◆ **Material for this task**:
__________________________________________________

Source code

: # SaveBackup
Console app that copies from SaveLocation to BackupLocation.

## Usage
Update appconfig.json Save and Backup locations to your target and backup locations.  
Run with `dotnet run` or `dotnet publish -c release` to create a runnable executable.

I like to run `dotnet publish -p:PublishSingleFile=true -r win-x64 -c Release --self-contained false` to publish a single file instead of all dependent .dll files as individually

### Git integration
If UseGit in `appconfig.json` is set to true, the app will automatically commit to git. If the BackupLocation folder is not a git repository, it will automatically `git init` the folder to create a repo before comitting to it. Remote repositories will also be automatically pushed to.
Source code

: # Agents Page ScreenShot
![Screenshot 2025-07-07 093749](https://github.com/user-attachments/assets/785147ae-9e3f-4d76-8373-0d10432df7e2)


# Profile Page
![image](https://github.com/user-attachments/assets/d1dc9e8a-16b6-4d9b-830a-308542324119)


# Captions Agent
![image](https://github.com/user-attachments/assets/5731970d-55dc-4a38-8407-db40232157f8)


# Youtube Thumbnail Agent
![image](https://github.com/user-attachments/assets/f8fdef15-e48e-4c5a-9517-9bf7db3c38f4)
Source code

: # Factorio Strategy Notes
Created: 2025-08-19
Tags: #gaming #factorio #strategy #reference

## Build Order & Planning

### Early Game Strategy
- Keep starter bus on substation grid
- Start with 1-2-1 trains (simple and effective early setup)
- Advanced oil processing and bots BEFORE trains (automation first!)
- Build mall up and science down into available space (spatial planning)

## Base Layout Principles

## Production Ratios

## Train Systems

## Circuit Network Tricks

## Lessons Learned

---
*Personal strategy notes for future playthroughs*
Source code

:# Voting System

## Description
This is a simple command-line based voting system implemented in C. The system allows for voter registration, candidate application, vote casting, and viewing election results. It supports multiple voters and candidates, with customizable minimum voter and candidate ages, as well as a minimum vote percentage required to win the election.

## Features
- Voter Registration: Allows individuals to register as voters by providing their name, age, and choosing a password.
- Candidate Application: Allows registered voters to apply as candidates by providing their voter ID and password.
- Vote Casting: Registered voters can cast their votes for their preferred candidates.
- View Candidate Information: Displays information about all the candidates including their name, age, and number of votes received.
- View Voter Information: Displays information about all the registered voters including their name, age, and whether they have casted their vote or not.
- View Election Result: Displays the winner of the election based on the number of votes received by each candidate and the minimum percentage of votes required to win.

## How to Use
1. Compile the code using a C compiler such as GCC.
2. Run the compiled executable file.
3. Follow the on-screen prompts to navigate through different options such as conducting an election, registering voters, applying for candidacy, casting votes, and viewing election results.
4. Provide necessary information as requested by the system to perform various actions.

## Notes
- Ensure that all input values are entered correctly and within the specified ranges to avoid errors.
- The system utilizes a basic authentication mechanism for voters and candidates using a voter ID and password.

__________________________________________________

◆ **Problem details**: Your reply must contain each entry, reproduced exactly.

◆ **Written response**:
Source code

: # SaveBackup
Console app that copies from SaveLocation to BackupLocation.

## Usage
Update appconfig.json Save and Backup locations to your target and backup locations.  
Run with `dotnet run` or `dotnet publish -c release` to create a runnable executable.

I like to run `dotnet publish -p:PublishSingleFile=true -r win-x64 -c Release --self-contained false` to publish a single file instead of all dependent .dll files as individually

### Git integration
If UseGit in `appconfig.json` is set to true, the app will automatically commit to git. If the BackupLocation folder is not a git repository, it will automatically `git init` the folder to create a repo before comitting to it. Remote repositories will also be automatically pushed to.
Source code

: # Agents Page ScreenShot
![Screenshot 2025-07-07 093749](https://github.com/user-attachments/assets/785147ae-9e3f-4d76-8373-0d10432df7e2)


# Profile Page
![image](https://github.com/user-attachments/assets/d1dc9e8a-16b6-4d9b-830a-308542324119)


# Captions Agent
![image](https://github.com/user-attachments/assets/5731970d-55dc-4a38-8407-db40232157f8)


# Youtube Thumbnail Agent
![image](https://github.com/user-attachments/assets/f8fdef15-e48e-4c5a-9517-9bf7db3c38f4)
Source code

: # Factorio Strategy Notes
Created: 2025-08-19
Tags: #gaming #factorio #strategy #reference

## Build Order & Planning

### Early Game Strategy
- Keep starter bus on substation grid
- Start with 1-2-1 trains (simple and effective early setup)
- Advanced oil processing and bots BEFORE trains (automation first!)
- Build mall up and science down into available space (spatial planning)

## Base Layout Principles

## Production Ratios

## Train Systems

## Circuit Network Tricks

## Lessons Learned

---
*Personal strategy notes for future playthroughs*
Source code

:# Voting System

## Description
This is a simple command-line based voting system implemented in C. The system allows for voter registration, candidate application, vote casting, and viewing election results. It supports multiple voters and candidates, with customizable minimum voter and candidate ages, as well as a minimum vote percentage required to win the election.

## Features
- Voter Registration: Allows individuals to register as voters by providing their name, age, and choosing a password.
- Candidate Application: Allows registered voters to apply as candidates by providing their voter ID and password.
- Vote Casting: Registered voters can cast their votes for their preferred candidates.
- View Candidate Information: Displays information about all the candidates including their name, age, and number of votes received.
- View Voter Information: Displays information about all the registered voters including their name, age, and whether they have casted their vote or not.
- View Election Result: Displays the winner of the election based on the number of votes received by each candidate and the minimum percentage of votes required to win.

## How to Use
1. Compile the code using a C compiler such as GCC.
2. Run the compiled executable file.
3. Follow the on-screen prompts to navigate through different options such as conducting an election, registering voters, applying for candidacy, casting votes, and viewing election results.
4. Provide necessary information as requested by the system to perform various actions.

## Notes
- Ensure that all input values are entered correctly and within the specified ranges to avoid errors.
- The system utilizes a basic authentication mechanism for voters and candidates using a voter ID and password.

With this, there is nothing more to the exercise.